Response to Arguments
In response to applicant's argument regarding the output voltage and frequency of the electric current, a recitation of the intended use of the claimed invention must result in a structural difference between the claimed invention and the prior art in order to patentably distinguish the claimed invention from the prior art. If the prior art structure is capable of performing the intended use, then it meets the claim.
Claim Rejections - 35 USC § 102
The following is a quotation of the appropriate paragraphs of 35 U.S.C. 102 that form the basis for the rejections under this section made in this Office action:
A person shall be entitled to a patent unless –
(a)(1) the claimed invention was patented, described in a printed publication, or in public use, on sale, or otherwise available to the public before the effective filing date of the claimed invention.
(a)(2) the claimed invention was described in a patent issued under section 151, or in an application for patent published or deemed published under section 122(b), in which the patent or application, as the case may be, names another inventor and was effectively filed before the effective filing date of the claimed invention.

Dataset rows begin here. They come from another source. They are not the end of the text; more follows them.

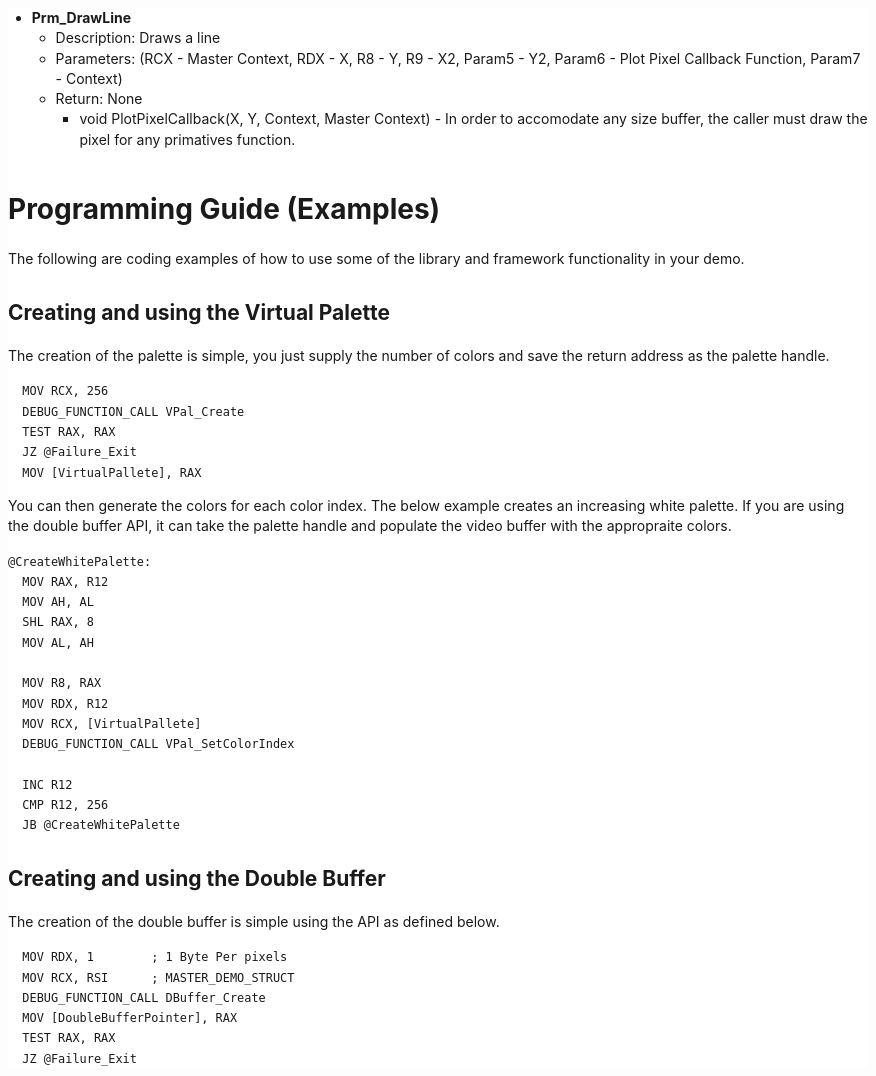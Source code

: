 - **Prm_DrawLine**
    - Description: Draws a line
	- Parameters: (RCX - Master Context, RDX - X, R8 - Y, R9 - X2, Param5 - Y2, Param6 - Plot Pixel Callback Function, Param7 - Context)
	- Return: None
        - void PlotPixelCallback(X, Y, Context, Master Context) - In order to accomodate any size buffer, the caller must draw the pixel for any primatives function.

# Programming Guide (Examples)

The following are coding examples of how to use some of the library and framework functionality in your demo.

## Creating and using the Virtual Palette 

The creation of the palette is simple, you just supply the number of colors and save the return address as the palette handle.

```
  MOV RCX, 256
  DEBUG_FUNCTION_CALL VPal_Create
  TEST RAX, RAX
  JZ @Failure_Exit
  MOV [VirtualPallete], RAX
```

You can then generate the colors for each color index.  The below example creates an increasing white palette.  If you are using the double buffer API, it can take the palette handle and populate the video buffer with the appropraite colors.

```
@CreateWhitePalette:
  MOV RAX, R12
  MOV AH, AL
  SHL RAX, 8
  MOV AL, AH

  MOV R8, RAX
  MOV RDX, R12
  MOV RCX, [VirtualPallete]
  DEBUG_FUNCTION_CALL VPal_SetColorIndex

  INC R12
  CMP R12, 256
  JB @CreateWhitePalette
```

## Creating and using the Double Buffer

The creation of the double buffer is simple using the API as defined below.
```
  MOV RDX, 1		; 1 Byte Per pixels
  MOV RCX, RSI		; MASTER_DEMO_STRUCT
  DEBUG_FUNCTION_CALL DBuffer_Create
  MOV [DoubleBufferPointer], RAX
  TEST RAX, RAX
  JZ @Failure_Exit
```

Claim(s) 1 is/are rejected under 35 U.S.C. 102(a)(1) and (a)(2) as being anticipated by JP 2007-125300 A to Ueno Hiroshi (Ueno).
Regarding claim 1, Ueno teaches a beauty device (title “Cosmetic Appliance”) comprising at least three electrodes including at least one pair of electrodes comprising positive and negative poles (See solution which states “The cosmetic appliance has one pair of or more electrodes where at least three positive and negative poles are provided and the positive and negative pole are paired.”) configured to interfere electric currents of different frequencies flowing through a human body among the at least three electrodes ([0008] which states “when the frequency of the current from the electrode is at an intermediate frequency for example 4000 Hz and 4500 Hz, the frequency of the interference becomes a low frequency of 500 Hz.”), wherein a frequency difference of the electric currents among the at least three electrodes causes an interference wave having a frequency between 100 Hz and 1000 Hz formed among the at least three electrodes ([0008] which states “when the frequency of the current from the electrode is at an intermediate frequency for example 4000 Hz and 4500 Hz, the frequency of the interference becomes a low frequency of 500 Hz.”), thereby generating heat such that a temperature reaches between 40oC and 42oC within fat and muscle layers of the human body (Ueno teaches an interference frequency of 500 Hz which is within the disclosed range that results in the claimed heating and therefore Ueno teaches the claimed heating).
It is noted that each of Ueno’s electrodes are capable of without further modification outputting an electric current at a voltage of 30V and a frequency between 60 kHz to 65 kHz. The electric current specifics or an electric source that outputs the claimed voltage and frequency as claimed are not required by the claim and there is nothing to suggest that the electrodes of Ueno would not be capable of without further modification outputting 30V and 60 kHz to 65 kHz.
Conclusion
Applicant's amendment necessitated the new ground(s) of rejection presented in this Office action. Accordingly, THIS ACTION IS MADE FINAL. See MPEP § 706.07(a). Applicant is reminded of the extension of time policy as set forth in 37 CFR 1.136(a).
A shortened statutory period for reply to this final action is set to expire THREE MONTHS from the mailing date of this action. In the event a first reply is filed within TWO MONTHS of the mailing date of this final action and the advisory action is not mailed until after the end of the THREE-MONTH shortened statutory period, then the shortened statutory period will expire on the date the advisory action is mailed, and any nonprovisional extension fee (37 CFR 1.17(a)) pursuant to 37 CFR 1.136(a) will be calculated from the mailing date of the advisory action. In no event, however, will the statutory period for reply expire later than SIX MONTHS from the mailing date of this final action.